Ce chant d’une in­des­crip­tible beau­té doit « pla­ner » au-des­sus de l’ac­com­pa­gne­ment. Le son au pia­no com­mence à dis­pa­raître et tend à s’éteindre aus­si­tôt l’avons-nous émis. Ce­la im­plique que, pour chan­ter comme avec la voix hu­maine un chant joué as­sez len­te­ment, il faut pro­je­ter le son de chaque note longue as­sez fort, le plus loin pos­sible en avant, afin que nous puis­sions per­ce­voir la conti­nui­té d’un son à l’autre. Dans le cas contraire, le « fil » du chant est in­ter­rom­pu. Pré­voyez la di­mi­nu­tion du son et le point jus­qu’où vous vou­lez le me­ner. An­ti­ci­pez dans votre oreille. Ima­gi­nez à l’avance la re­tom­bée du son, un peu comme si vous lan­ciez un ja­ve­lot ou une balle le plus loin pos­sible de­vant vous en vi­sion­nant sa tra­jec­toire. Si­mul­ta­né­ment, veillez à di­mi­nuer de plus en plus les doubles croches en des­sous, au fur et à me­sure que le chant se perd.

MES. 64-70

En­core une fois, l’exé­cu­tion ins­pi­rée d’un chant dé­pend étroi­te­ment de l’exé­cu­tion vi­vante, ryth­mée et belle, de sa par­tie d’ac­com­pa­gne­ment.
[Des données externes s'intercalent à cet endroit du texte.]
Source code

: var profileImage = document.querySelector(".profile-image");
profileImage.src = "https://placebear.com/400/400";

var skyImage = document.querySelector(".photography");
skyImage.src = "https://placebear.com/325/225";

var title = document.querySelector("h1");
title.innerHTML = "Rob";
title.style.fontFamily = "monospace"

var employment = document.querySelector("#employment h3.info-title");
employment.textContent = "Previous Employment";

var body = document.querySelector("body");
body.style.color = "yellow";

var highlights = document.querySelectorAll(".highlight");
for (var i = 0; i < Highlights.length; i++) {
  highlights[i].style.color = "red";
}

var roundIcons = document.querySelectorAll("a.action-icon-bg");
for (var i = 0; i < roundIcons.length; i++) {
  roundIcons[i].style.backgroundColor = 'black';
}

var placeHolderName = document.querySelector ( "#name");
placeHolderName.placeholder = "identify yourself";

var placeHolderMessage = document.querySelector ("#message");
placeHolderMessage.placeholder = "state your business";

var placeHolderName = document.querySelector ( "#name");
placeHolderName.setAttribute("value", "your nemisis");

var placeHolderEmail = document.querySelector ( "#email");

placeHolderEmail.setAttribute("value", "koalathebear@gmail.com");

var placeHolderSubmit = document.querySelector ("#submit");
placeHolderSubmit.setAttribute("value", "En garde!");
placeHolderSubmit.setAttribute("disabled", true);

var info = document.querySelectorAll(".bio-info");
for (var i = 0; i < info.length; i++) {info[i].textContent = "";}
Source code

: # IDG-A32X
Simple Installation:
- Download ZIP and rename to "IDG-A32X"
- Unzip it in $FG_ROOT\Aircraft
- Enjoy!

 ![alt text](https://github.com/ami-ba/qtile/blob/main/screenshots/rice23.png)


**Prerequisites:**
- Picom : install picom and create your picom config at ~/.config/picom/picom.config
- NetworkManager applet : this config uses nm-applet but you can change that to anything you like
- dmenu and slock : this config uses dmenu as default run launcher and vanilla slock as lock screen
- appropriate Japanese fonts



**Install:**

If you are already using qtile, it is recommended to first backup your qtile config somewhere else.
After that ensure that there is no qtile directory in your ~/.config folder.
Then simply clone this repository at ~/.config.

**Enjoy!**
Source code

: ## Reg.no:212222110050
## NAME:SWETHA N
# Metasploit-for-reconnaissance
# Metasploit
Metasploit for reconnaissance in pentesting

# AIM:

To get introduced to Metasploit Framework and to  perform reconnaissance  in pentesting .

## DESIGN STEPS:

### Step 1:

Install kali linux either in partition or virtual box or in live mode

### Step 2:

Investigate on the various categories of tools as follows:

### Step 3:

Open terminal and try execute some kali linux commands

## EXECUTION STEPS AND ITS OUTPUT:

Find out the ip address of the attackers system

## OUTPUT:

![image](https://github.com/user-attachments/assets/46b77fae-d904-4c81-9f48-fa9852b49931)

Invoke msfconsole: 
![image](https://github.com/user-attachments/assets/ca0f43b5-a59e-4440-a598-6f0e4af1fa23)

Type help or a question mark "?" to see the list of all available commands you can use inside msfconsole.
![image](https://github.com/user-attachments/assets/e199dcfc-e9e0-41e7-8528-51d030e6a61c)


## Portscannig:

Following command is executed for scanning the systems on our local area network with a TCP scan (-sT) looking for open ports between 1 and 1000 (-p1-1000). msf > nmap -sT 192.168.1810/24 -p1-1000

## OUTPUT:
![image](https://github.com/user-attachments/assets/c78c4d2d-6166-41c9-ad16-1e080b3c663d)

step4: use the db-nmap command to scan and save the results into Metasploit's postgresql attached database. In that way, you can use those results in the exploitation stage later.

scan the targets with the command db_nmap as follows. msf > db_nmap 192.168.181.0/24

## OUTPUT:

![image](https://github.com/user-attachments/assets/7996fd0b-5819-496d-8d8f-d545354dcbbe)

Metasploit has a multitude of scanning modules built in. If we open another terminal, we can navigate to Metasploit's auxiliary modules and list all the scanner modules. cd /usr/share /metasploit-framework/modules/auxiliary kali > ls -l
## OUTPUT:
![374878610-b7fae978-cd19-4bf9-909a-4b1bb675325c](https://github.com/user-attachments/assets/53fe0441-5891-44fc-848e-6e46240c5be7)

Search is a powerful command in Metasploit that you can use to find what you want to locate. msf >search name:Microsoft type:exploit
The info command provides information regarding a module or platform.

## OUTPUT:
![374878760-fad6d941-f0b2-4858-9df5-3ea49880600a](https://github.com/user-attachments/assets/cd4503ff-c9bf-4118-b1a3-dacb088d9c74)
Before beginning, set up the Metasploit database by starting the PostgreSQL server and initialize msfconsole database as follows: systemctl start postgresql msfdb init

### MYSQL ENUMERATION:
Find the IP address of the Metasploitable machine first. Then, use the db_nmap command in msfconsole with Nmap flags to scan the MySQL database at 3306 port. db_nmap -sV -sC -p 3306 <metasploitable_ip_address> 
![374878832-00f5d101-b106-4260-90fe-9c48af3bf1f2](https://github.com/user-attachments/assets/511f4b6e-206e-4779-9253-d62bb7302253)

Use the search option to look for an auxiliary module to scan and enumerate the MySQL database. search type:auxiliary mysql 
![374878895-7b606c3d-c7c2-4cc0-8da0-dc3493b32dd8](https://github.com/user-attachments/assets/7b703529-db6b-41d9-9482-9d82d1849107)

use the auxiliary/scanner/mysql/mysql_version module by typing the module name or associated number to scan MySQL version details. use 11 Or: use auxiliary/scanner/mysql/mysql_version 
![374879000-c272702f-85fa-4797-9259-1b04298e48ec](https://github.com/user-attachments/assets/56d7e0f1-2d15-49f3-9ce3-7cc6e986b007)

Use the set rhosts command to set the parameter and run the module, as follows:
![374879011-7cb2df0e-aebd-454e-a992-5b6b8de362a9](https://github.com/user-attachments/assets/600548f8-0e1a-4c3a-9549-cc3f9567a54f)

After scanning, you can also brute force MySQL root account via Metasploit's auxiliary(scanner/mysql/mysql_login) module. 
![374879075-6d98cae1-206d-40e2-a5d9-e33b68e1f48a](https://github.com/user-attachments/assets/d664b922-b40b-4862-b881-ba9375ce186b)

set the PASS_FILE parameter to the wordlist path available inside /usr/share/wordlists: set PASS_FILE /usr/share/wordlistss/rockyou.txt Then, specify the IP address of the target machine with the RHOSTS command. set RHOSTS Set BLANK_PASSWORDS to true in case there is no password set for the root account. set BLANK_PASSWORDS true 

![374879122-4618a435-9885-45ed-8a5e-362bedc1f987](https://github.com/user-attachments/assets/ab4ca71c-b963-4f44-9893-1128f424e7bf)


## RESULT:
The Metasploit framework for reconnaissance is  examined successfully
Me­sures 64 à 70 (il en est de même, mes. 20 à 26), dé­taillez la par­tie de main gauche. Schu­bert écrit plu­sieurs voix ho­ri­zon­tales dans l’en­chaî­ne­ment de ces har­mo­nies. Cher­chez-les. Pre­nons la me­sure 68 pour exemple. Vous de­vez sa­voir chan­ter cha­cune de ces voix : la basse, qui pro­cède d’un mou­ve­ment as­cen­dant : sol, sol, la si, la, sol#… ; la par­tie haute, jouée par le pouce (té­nor) : sol, sol, sol, la, si. On le constate, la basse et la par­tie de té­nor vont en mou­ve­ment contraire et exé­cutent un échange de notes (sol, la, si, contre si, la, sol). Re­pé­rez le mou­ve­ment des voix et leurs di­rec­tions (contraires, op­po­sées ou pa­ral­lèles), ce­la consti­tue une aide très im­por­tante pour ap­prendre la mu­sique. Enfin, chan­tez une voix non moins im­por­tante : le ré qui est ré­pé­té trois fois à la par­tie cen­trale. Ce ré sert de pi­vot et d’axe au­tour du­quel se dé­ploient les par­ties ex­trêmes, à la ma­nière d’un éven­tail. La en­core, cette note ré­pé­tée si­gni­fie l’ob­ses­sion, le déses­poir, l’iné­luc­table. Re­jouez­la soi­gneu­se­ment. Sen­tez-la re­mon­ter sous votre doigt. …cou­tez.

1. Ce lied est écrit sur le même ac­cord que ce­lui que nous avons ici, et presque sur le même rythme. 2. Al­fred Bren­del, Ré­flexions faites, édi­tions Bu­chet Chas­tel, Paris 1979.